#### [What is needed]
Using the listing that follows, return every line with the word "gigs".

#### [Exercise material]

=== Begin Enclosure ===

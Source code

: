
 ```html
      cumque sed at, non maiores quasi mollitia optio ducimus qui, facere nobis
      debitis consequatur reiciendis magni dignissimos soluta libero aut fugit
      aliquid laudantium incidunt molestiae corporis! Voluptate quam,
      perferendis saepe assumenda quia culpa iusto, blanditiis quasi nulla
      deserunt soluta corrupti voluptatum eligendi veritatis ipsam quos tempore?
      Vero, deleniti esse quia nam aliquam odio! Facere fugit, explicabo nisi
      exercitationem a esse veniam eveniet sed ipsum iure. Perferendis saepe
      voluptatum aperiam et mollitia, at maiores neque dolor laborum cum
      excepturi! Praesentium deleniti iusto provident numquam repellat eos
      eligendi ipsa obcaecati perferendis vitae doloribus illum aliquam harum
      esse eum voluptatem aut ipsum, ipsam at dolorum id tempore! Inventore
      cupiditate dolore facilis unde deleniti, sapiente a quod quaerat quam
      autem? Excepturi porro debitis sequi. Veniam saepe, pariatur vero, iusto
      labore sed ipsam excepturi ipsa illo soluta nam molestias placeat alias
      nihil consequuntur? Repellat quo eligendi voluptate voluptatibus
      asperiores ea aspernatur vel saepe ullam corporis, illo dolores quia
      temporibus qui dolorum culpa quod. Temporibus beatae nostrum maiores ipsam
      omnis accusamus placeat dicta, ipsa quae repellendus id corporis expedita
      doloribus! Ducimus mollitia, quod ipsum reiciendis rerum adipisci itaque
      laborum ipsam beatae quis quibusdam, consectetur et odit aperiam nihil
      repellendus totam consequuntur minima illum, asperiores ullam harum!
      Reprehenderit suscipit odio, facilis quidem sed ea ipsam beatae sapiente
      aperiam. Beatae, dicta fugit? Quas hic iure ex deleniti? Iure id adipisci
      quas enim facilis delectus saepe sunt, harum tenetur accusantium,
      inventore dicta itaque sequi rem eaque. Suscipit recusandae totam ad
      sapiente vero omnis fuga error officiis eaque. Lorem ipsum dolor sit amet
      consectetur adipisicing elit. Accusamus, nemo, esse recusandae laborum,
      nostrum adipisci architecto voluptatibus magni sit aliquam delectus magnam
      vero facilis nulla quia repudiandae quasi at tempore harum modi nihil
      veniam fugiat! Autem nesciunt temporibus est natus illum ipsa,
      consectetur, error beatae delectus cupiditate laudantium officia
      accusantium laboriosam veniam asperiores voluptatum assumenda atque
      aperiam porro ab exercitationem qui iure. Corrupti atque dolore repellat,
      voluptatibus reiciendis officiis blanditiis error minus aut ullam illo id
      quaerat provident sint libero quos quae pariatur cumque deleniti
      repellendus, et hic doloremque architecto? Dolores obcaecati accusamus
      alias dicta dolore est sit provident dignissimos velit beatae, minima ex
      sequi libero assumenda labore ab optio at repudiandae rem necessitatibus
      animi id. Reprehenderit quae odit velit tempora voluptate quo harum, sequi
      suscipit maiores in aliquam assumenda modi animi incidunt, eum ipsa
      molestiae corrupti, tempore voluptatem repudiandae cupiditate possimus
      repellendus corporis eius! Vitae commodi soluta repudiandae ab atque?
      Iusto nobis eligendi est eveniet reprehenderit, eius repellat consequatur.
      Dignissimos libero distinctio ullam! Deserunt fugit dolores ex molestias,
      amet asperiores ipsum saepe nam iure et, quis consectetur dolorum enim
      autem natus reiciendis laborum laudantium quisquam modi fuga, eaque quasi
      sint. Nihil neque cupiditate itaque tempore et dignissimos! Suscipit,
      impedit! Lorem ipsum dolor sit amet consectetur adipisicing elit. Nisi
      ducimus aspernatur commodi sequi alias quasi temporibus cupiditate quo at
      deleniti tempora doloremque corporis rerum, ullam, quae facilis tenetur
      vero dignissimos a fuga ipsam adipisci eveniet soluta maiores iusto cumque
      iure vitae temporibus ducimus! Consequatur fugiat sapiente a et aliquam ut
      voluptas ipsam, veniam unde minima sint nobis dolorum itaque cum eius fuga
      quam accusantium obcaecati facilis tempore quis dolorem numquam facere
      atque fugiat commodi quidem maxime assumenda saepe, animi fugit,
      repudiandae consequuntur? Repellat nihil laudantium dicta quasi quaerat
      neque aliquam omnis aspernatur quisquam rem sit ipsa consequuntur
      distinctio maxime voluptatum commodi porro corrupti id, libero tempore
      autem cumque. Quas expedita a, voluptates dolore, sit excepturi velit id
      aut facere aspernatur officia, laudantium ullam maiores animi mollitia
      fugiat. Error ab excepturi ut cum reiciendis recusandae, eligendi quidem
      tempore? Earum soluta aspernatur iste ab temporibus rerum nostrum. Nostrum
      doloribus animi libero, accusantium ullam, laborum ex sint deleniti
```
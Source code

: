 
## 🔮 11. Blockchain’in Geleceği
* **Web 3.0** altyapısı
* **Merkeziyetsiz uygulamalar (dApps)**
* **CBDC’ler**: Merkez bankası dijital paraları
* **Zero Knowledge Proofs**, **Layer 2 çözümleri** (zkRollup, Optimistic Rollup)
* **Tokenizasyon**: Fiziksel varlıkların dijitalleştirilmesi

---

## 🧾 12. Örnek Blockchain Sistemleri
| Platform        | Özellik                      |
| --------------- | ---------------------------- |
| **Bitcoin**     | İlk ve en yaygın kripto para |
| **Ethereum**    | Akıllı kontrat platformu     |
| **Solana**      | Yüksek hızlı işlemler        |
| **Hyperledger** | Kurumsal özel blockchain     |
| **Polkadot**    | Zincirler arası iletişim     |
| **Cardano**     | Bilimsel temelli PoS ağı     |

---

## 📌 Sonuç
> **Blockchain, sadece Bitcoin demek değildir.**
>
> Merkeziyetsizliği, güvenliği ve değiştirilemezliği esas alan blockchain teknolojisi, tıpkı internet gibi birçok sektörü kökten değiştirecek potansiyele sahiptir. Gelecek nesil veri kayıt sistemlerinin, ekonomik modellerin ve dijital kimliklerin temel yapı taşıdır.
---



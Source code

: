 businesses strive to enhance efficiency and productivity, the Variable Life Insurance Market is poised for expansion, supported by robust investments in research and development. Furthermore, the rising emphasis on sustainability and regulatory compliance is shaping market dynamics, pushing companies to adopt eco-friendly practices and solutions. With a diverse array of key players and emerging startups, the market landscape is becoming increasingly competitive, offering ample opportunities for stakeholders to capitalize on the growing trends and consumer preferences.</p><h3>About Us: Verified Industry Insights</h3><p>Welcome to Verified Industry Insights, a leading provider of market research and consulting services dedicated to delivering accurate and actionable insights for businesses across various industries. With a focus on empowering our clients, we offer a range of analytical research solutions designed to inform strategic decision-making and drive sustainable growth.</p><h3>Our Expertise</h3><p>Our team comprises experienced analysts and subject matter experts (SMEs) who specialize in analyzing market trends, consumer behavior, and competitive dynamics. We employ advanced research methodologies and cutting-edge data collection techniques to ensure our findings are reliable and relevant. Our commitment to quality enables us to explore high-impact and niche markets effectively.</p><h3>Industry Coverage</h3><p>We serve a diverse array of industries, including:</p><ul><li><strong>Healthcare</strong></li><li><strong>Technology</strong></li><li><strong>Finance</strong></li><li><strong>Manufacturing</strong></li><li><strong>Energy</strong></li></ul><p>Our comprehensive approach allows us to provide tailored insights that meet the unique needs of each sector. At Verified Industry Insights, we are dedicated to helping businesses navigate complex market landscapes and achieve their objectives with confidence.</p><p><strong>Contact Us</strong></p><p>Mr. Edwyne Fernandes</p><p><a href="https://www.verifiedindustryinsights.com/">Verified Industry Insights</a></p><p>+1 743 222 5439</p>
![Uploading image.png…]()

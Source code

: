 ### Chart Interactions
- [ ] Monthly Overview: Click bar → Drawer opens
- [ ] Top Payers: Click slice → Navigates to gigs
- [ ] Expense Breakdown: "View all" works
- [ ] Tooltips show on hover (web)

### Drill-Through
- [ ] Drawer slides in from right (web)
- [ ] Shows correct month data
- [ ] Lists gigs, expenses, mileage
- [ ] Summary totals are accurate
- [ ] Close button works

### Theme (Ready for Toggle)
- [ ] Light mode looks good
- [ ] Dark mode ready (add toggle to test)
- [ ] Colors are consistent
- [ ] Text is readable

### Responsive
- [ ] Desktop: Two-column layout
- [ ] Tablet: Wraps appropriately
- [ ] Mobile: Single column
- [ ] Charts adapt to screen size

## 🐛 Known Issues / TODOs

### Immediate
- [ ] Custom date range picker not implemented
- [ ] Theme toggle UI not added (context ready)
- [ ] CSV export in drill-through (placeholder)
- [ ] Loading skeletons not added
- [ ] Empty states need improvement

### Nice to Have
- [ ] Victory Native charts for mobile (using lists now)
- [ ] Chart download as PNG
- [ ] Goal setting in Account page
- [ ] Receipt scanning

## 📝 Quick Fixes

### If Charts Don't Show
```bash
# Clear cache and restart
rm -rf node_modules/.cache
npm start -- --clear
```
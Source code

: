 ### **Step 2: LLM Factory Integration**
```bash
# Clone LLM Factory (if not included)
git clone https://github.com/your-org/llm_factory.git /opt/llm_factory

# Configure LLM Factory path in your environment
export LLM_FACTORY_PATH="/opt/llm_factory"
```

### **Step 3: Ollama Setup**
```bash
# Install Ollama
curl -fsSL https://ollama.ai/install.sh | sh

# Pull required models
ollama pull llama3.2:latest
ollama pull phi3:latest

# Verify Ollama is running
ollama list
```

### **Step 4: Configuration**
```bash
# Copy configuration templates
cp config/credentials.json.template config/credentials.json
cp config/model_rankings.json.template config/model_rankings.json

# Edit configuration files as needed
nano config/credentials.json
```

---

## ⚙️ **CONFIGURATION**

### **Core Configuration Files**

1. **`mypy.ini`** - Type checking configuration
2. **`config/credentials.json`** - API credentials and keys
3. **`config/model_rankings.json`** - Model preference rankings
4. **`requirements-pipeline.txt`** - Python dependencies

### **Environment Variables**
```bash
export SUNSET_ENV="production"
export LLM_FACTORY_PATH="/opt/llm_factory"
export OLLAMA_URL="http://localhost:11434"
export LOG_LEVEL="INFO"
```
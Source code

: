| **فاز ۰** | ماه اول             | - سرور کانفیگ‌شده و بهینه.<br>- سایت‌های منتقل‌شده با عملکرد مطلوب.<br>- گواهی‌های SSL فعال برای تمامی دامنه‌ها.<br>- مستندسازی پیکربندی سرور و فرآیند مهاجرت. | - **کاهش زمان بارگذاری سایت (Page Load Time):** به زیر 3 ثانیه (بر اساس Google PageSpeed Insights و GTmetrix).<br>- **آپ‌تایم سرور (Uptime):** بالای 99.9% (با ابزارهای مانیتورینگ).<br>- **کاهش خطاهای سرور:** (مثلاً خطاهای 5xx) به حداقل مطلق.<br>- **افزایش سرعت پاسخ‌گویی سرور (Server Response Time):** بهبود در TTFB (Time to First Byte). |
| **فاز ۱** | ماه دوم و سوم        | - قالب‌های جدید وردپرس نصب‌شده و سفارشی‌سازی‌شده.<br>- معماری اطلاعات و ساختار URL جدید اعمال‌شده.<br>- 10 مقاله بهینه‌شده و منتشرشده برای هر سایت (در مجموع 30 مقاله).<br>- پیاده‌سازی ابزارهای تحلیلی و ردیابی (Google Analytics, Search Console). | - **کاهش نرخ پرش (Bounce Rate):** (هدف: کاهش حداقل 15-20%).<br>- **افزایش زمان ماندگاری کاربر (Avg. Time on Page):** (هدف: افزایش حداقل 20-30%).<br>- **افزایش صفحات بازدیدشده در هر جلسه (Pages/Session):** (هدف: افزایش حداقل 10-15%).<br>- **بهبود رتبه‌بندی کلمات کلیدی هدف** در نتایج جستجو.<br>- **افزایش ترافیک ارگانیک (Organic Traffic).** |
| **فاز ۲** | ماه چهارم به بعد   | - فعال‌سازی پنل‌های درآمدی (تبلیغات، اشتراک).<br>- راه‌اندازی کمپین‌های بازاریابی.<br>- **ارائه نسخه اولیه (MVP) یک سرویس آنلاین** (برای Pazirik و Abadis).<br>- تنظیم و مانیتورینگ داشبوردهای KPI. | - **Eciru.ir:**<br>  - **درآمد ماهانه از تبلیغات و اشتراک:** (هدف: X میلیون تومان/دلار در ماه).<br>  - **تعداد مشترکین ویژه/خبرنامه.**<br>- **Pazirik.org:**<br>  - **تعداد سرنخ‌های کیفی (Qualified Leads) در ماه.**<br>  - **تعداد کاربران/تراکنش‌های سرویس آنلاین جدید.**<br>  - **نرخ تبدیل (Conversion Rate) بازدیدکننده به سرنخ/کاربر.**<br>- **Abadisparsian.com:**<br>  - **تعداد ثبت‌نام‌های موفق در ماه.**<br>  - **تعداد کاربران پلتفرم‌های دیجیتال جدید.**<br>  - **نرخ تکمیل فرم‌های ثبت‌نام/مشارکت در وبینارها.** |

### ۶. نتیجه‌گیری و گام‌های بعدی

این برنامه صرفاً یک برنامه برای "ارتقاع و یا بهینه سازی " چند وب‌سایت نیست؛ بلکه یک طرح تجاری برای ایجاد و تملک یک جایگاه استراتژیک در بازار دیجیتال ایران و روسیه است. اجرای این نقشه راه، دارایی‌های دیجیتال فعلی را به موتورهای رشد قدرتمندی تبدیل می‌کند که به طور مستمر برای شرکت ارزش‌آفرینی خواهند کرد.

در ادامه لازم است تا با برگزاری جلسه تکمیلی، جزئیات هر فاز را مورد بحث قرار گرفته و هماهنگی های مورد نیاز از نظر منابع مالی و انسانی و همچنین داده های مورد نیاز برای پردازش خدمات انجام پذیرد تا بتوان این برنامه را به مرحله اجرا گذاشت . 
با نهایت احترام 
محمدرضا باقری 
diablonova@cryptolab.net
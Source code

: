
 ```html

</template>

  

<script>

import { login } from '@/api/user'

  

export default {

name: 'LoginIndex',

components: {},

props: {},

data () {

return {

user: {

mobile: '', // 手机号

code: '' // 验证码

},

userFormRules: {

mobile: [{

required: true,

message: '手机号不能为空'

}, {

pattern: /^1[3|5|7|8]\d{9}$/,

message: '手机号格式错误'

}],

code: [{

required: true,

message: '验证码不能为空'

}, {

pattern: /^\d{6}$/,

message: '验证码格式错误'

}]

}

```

=== End Enclosure ===

#### [Solution]
- [ ] Top Payers: Click slice → Navigates to gigs
- [ ] Lists gigs, expenses, mileage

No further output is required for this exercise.